> _Task brief_
Reproduce every line of the data, exactly and without its pictures.

> _Dataset entries_

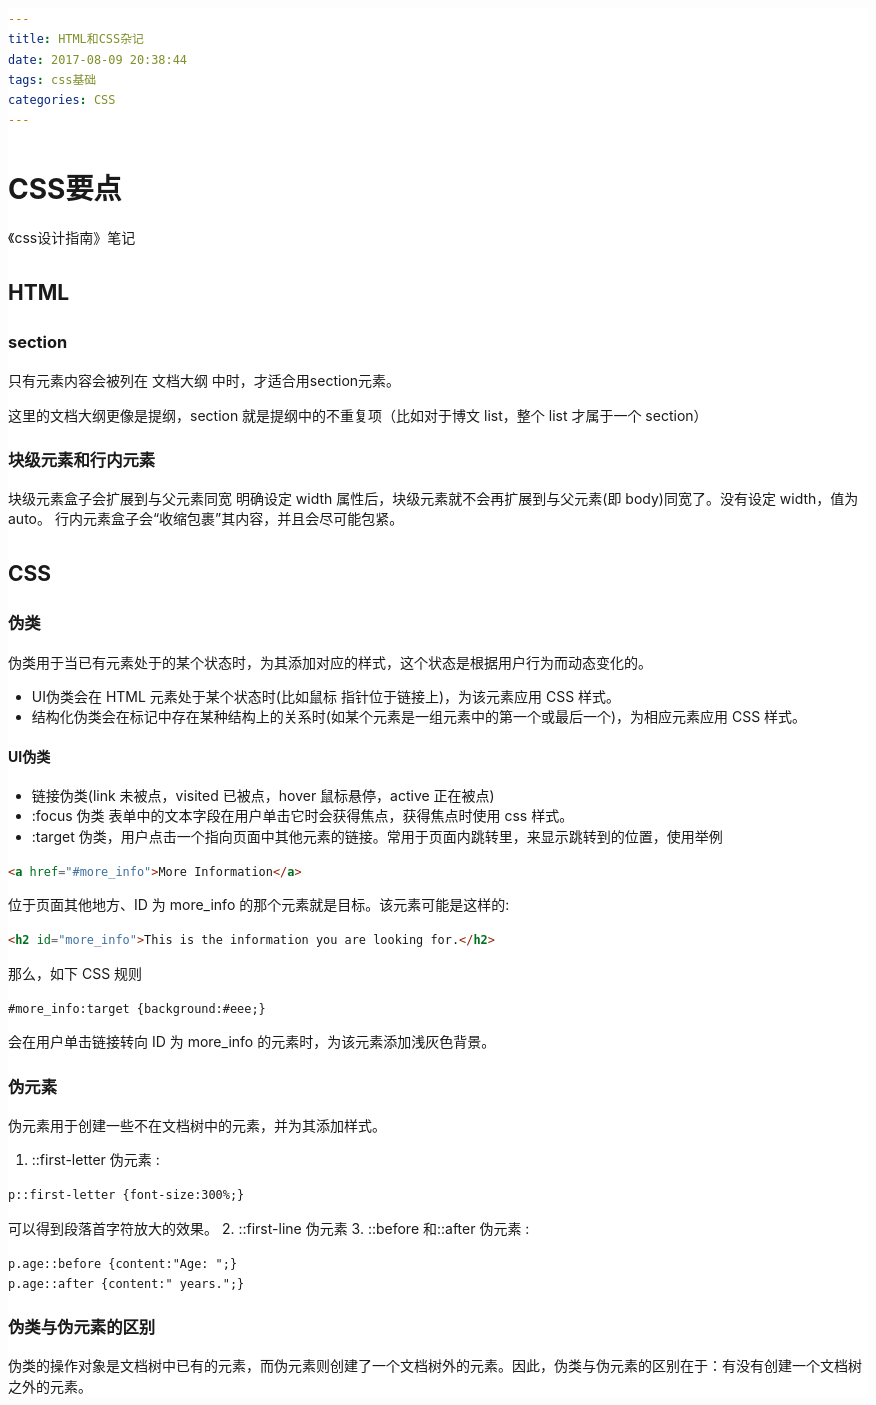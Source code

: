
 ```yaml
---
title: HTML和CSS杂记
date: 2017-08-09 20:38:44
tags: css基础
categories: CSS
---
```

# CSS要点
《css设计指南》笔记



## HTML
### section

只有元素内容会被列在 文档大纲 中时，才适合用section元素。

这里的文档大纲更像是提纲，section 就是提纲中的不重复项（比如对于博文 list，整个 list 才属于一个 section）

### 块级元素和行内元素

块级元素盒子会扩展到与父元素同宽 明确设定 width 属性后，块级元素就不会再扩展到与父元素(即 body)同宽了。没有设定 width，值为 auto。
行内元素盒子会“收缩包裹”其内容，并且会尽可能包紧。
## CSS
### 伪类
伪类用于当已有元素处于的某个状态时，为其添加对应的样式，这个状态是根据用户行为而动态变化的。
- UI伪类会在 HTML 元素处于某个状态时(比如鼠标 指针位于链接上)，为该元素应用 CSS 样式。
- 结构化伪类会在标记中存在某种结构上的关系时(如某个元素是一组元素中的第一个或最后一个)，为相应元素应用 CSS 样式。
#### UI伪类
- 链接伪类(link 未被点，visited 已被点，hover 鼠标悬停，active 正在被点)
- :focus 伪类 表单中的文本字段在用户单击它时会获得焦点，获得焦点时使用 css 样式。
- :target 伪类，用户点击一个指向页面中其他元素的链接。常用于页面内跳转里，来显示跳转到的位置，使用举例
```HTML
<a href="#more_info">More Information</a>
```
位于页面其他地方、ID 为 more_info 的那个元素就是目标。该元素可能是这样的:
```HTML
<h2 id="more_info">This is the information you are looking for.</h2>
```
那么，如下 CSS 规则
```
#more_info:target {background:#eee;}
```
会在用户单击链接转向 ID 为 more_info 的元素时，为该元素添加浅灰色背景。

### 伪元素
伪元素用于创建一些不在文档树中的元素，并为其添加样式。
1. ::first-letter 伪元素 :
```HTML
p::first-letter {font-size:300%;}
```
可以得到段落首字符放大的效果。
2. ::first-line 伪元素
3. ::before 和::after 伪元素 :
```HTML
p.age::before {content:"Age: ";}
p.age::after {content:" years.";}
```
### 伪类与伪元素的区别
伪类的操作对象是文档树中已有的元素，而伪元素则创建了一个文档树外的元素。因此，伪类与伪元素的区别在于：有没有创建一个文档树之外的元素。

> _Solved problem_
Source code

:
 ```yaml
---
title: HTML和CSS杂记
date: 2017-08-09 20:38:44
tags: css基础
categories: CSS
---
```

# CSS要点
《css设计指南》笔记



## HTML
### section

只有元素内容会被列在 文档大纲 中时，才适合用section元素。

这里的文档大纲更像是提纲，section 就是提纲中的不重复项（比如对于博文 list，整个 list 才属于一个 section）

### 块级元素和行内元素

块级元素盒子会扩展到与父元素同宽 明确设定 width 属性后，块级元素就不会再扩展到与父元素(即 body)同宽了。没有设定 width，值为 auto。
行内元素盒子会“收缩包裹”其内容，并且会尽可能包紧。
## CSS
### 伪类
伪类用于当已有元素处于的某个状态时，为其添加对应的样式，这个状态是根据用户行为而动态变化的。
- UI伪类会在 HTML 元素处于某个状态时(比如鼠标 指针位于链接上)，为该元素应用 CSS 样式。
- 结构化伪类会在标记中存在某种结构上的关系时(如某个元素是一组元素中的第一个或最后一个)，为相应元素应用 CSS 样式。
#### UI伪类
- 链接伪类(link 未被点，visited 已被点，hover 鼠标悬停，active 正在被点)
- :focus 伪类 表单中的文本字段在用户单击它时会获得焦点，获得焦点时使用 css 样式。
- :target 伪类，用户点击一个指向页面中其他元素的链接。常用于页面内跳转里，来显示跳转到的位置，使用举例
```HTML
<a href="#more_info">More Information</a>
```
位于页面其他地方、ID 为 more_info 的那个元素就是目标。该元素可能是这样的:
```HTML
<h2 id="more_info">This is the information you are looking for.</h2>
```
那么，如下 CSS 规则
```
#more_info:target {background:#eee;}
```
会在用户单击链接转向 ID 为 more_info 的元素时，为该元素添加浅灰色背景。

### 伪元素
伪元素用于创建一些不在文档树中的元素，并为其添加样式。
1. ::first-letter 伪元素 :
```HTML
p::first-letter {font-size:300%;}
```
可以得到段落首字符放大的效果。
2. ::first-line 伪元素
3. ::before 和::after 伪元素 :
```HTML
p.age::before {content:"Age: ";}
p.age::after {content:" years.";}
```
### 伪类与伪元素的区别
伪类的操作对象是文档树中已有的元素，而伪元素则创建了一个文档树外的元素。因此，伪类与伪元素的区别在于：有没有创建一个文档树之外的元素。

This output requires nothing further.